===== Records to use =====
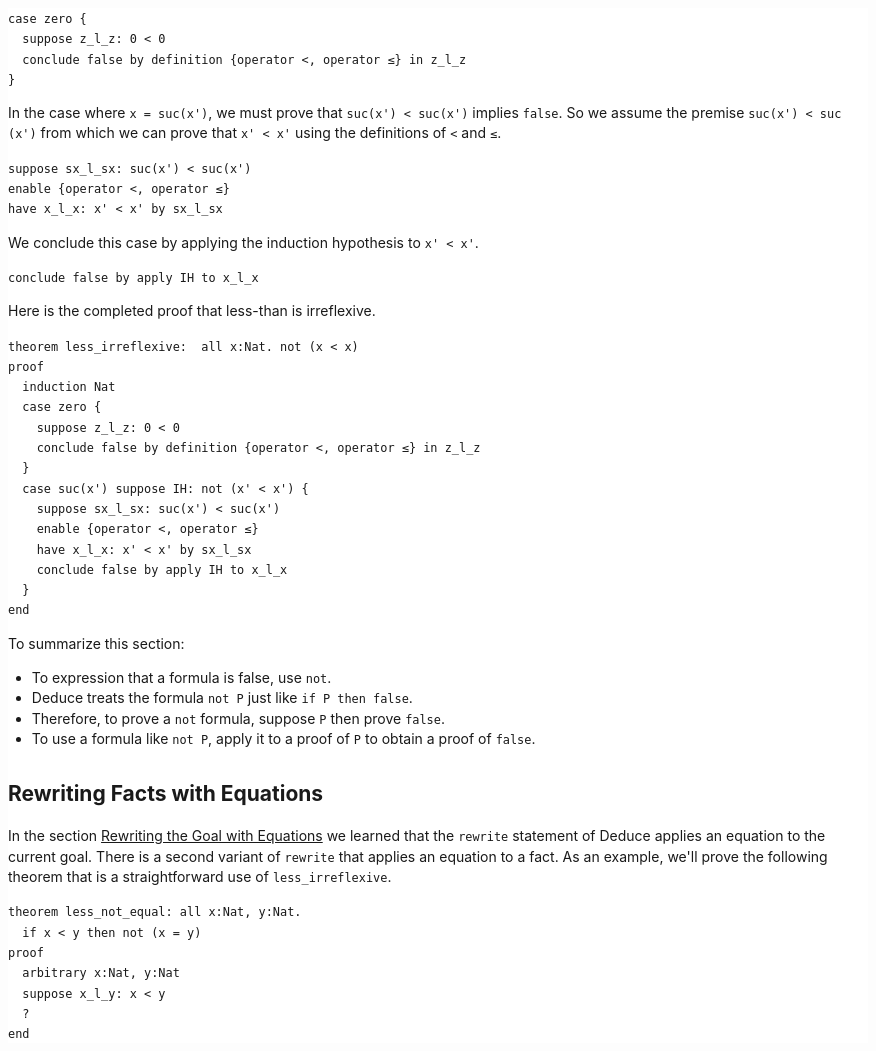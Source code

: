     case zero {
      suppose z_l_z: 0 < 0
      conclude false by definition {operator <, operator ≤} in z_l_z
    }

In the case where `x = suc(x')`, we must prove 
that `suc(x') < suc(x')` implies `false`.
So we assume the premise `suc(x') < suc(x')` from which we
can prove that `x' < x'` using the definitions of `<` and `≤`.

    suppose sx_l_sx: suc(x') < suc(x')
    enable {operator <, operator ≤}
    have x_l_x: x' < x' by sx_l_sx

We conclude this case by applying the induction hypothesis to `x' < x'`.

    conclude false by apply IH to x_l_x

Here is the completed proof that less-than is irreflexive.


```
theorem less_irreflexive:  all x:Nat. not (x < x)
proof
  induction Nat
  case zero {
    suppose z_l_z: 0 < 0
    conclude false by definition {operator <, operator ≤} in z_l_z
  }
  case suc(x') suppose IH: not (x' < x') {
    suppose sx_l_sx: suc(x') < suc(x')
    enable {operator <, operator ≤}
    have x_l_x: x' < x' by sx_l_sx
    conclude false by apply IH to x_l_x
  }
end
```

To summarize this section:
* To expression that a formula is false, use `not`.
* Deduce treats the formula `not P` just like `if P then false`.
* Therefore, to prove a `not` formula, suppose `P` then prove `false`.
* To use a formula like `not P`, apply it to a proof of `P` to
  obtain a proof of `false`.

## Rewriting Facts with Equations

In the section
[Rewriting the Goal with Equations](#rewriting-the-goal-with-equations) 
we learned that the `rewrite` statement of Deduce applies an equation
to the current goal.  There is a second variant of `rewrite` that
applies an equation to a fact. As an example, we'll prove the
following theorem that is a straightforward use of `less_irreflexive`.

```
theorem less_not_equal: all x:Nat, y:Nat.
  if x < y then not (x = y)
proof
  arbitrary x:Nat, y:Nat
  suppose x_l_y: x < y
  ?
end
```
=====
## [What is being asked]
All the records above must be retyped exactly, except for their pictures.

## [Written answer]
Source code

:     case zero {
      suppose z_l_z: 0 < 0
      conclude false by definition {operator <, operator ≤} in z_l_z
    }

In the case where `x = suc(x')`, we must prove 
that `suc(x') < suc(x')` implies `false`.
So we assume the premise `suc(x') < suc(x')` from which we
can prove that `x' < x'` using the definitions of `<` and `≤`.

    suppose sx_l_sx: suc(x') < suc(x')
    enable {operator <, operator ≤}
    have x_l_x: x' < x' by sx_l_sx

We conclude this case by applying the induction hypothesis to `x' < x'`.

    conclude false by apply IH to x_l_x

Here is the completed proof that less-than is irreflexive.


```
theorem less_irreflexive:  all x:Nat. not (x < x)
proof
  induction Nat
  case zero {
    suppose z_l_z: 0 < 0
    conclude false by definition {operator <, operator ≤} in z_l_z
  }
  case suc(x') suppose IH: not (x' < x') {
    suppose sx_l_sx: suc(x') < suc(x')
    enable {operator <, operator ≤}
    have x_l_x: x' < x' by sx_l_sx
    conclude false by apply IH to x_l_x
  }
end
```

To summarize this section:
* To expression that a formula is false, use `not`.
* Deduce treats the formula `not P` just like `if P then false`.
* Therefore, to prove a `not` formula, suppose `P` then prove `false`.
* To use a formula like `not P`, apply it to a proof of `P` to
  obtain a proof of `false`.

## Rewriting Facts with Equations

In the section
[Rewriting the Goal with Equations](#rewriting-the-goal-with-equations) 
we learned that the `rewrite` statement of Deduce applies an equation
to the current goal.  There is a second variant of `rewrite` that
applies an equation to a fact. As an example, we'll prove the
following theorem that is a straightforward use of `less_irreflexive`.

```
theorem less_not_equal: all x:Nat, y:Nat.
  if x < y then not (x = y)
proof
  arbitrary x:Nat, y:Nat
  suppose x_l_y: x < y
  ?
end
```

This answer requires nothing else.